# TASK TO CARRY OUT
Quote each record exactly, please, leaving none out.

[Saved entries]
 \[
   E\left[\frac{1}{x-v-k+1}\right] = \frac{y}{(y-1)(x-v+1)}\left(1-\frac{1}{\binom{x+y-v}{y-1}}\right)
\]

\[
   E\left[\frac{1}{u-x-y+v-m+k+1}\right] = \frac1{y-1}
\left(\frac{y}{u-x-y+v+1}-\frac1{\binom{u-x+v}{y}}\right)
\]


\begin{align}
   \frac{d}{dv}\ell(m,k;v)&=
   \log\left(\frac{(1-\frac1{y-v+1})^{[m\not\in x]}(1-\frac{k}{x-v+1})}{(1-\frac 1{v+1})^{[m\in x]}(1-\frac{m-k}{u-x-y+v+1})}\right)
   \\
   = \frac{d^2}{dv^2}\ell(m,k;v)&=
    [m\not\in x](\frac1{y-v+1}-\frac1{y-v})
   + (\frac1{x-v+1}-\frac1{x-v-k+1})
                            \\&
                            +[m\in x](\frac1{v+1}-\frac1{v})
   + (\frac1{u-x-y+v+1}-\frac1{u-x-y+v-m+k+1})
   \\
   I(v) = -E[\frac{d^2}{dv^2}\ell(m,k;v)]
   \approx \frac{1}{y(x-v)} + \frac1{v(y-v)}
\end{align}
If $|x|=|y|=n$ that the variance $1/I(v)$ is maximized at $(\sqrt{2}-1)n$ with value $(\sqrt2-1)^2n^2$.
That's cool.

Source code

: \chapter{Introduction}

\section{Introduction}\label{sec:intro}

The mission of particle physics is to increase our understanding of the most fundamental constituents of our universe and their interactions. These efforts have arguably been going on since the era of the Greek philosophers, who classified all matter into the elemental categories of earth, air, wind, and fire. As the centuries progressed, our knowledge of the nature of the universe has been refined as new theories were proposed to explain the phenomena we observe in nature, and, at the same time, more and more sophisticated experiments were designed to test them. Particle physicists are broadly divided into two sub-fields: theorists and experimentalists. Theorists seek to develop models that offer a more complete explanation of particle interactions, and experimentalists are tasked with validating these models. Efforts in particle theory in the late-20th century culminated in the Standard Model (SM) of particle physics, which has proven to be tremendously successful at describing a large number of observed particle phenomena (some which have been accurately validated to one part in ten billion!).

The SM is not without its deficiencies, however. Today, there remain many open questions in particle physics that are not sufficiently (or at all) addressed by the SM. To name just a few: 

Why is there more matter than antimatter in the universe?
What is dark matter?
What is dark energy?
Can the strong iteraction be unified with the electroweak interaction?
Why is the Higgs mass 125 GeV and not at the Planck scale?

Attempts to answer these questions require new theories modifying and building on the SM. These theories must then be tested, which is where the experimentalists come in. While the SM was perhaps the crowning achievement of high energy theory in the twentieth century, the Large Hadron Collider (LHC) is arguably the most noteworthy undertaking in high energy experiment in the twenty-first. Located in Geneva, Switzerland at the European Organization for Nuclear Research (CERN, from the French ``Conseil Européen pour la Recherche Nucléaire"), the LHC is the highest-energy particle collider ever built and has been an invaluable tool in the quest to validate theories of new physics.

# RESPONSE TO THE EXERCISE
 \[
   E\left[\frac{1}{x-v-k+1}\right] = \frac{y}{(y-1)(x-v+1)}\left(1-\frac{1}{\binom{x+y-v}{y-1}}\right)
\]

\[
   E\left[\frac{1}{u-x-y+v-m+k+1}\right] = \frac1{y-1}
\left(\frac{y}{u-x-y+v+1}-\frac1{\binom{u-x+v}{y}}\right)
\]


\begin{align}
   \frac{d}{dv}\ell(m,k;v)&=
   \log\left(\frac{(1-\frac1{y-v+1})^{[m\not\in x]}(1-\frac{k}{x-v+1})}{(1-\frac 1{v+1})^{[m\in x]}(1-\frac{m-k}{u-x-y+v+1})}\right)
   \\
   = \frac{d^2}{dv^2}\ell(m,k;v)&=
    [m\not\in x](\frac1{y-v+1}-\frac1{y-v})
   + (\frac1{x-v+1}-\frac1{x-v-k+1})
                            \\&
                            +[m\in x](\frac1{v+1}-\frac1{v})
   + (\frac1{u-x-y+v+1}-\frac1{u-x-y+v-m+k+1})
   \\
   I(v) = -E[\frac{d^2}{dv^2}\ell(m,k;v)]
   \approx \frac{1}{y(x-v)} + \frac1{v(y-v)}
\end{align}
If $|x|=|y|=n$ that the variance $1/I(v)$ is maximized at $(\sqrt{2}-1)n$ with value $(\sqrt2-1)^2n^2$.
That's cool.

Source code

: \chapter{Introduction}

\section{Introduction}\label{sec:intro}

The mission of particle physics is to increase our understanding of the most fundamental constituents of our universe and their interactions. These efforts have arguably been going on since the era of the Greek philosophers, who classified all matter into the elemental categories of earth, air, wind, and fire. As the centuries progressed, our knowledge of the nature of the universe has been refined as new theories were proposed to explain the phenomena we observe in nature, and, at the same time, more and more sophisticated experiments were designed to test them. Particle physicists are broadly divided into two sub-fields: theorists and experimentalists. Theorists seek to develop models that offer a more complete explanation of particle interactions, and experimentalists are tasked with validating these models. Efforts in particle theory in the late-20th century culminated in the Standard Model (SM) of particle physics, which has proven to be tremendously successful at describing a large number of observed particle phenomena (some which have been accurately validated to one part in ten billion!).

The SM is not without its deficiencies, however. Today, there remain many open questions in particle physics that are not sufficiently (or at all) addressed by the SM. To name just a few: 

Why is there more matter than antimatter in the universe?
What is dark matter?
What is dark energy?
Can the strong iteraction be unified with the electroweak interaction?
Why is the Higgs mass 125 GeV and not at the Planck scale?

Attempts to answer these questions require new theories modifying and building on the SM. These theories must then be tested, which is where the experimentalists come in. While the SM was perhaps the crowning achievement of high energy theory in the twentieth century, the Large Hadron Collider (LHC) is arguably the most noteworthy undertaking in high energy experiment in the twenty-first. Located in Geneva, Switzerland at the European Organization for Nuclear Research (CERN, from the French ``Conseil Européen pour la Recherche Nucléaire"), the LHC is the highest-energy particle collider ever built and has been an invaluable tool in the quest to validate theories of new physics.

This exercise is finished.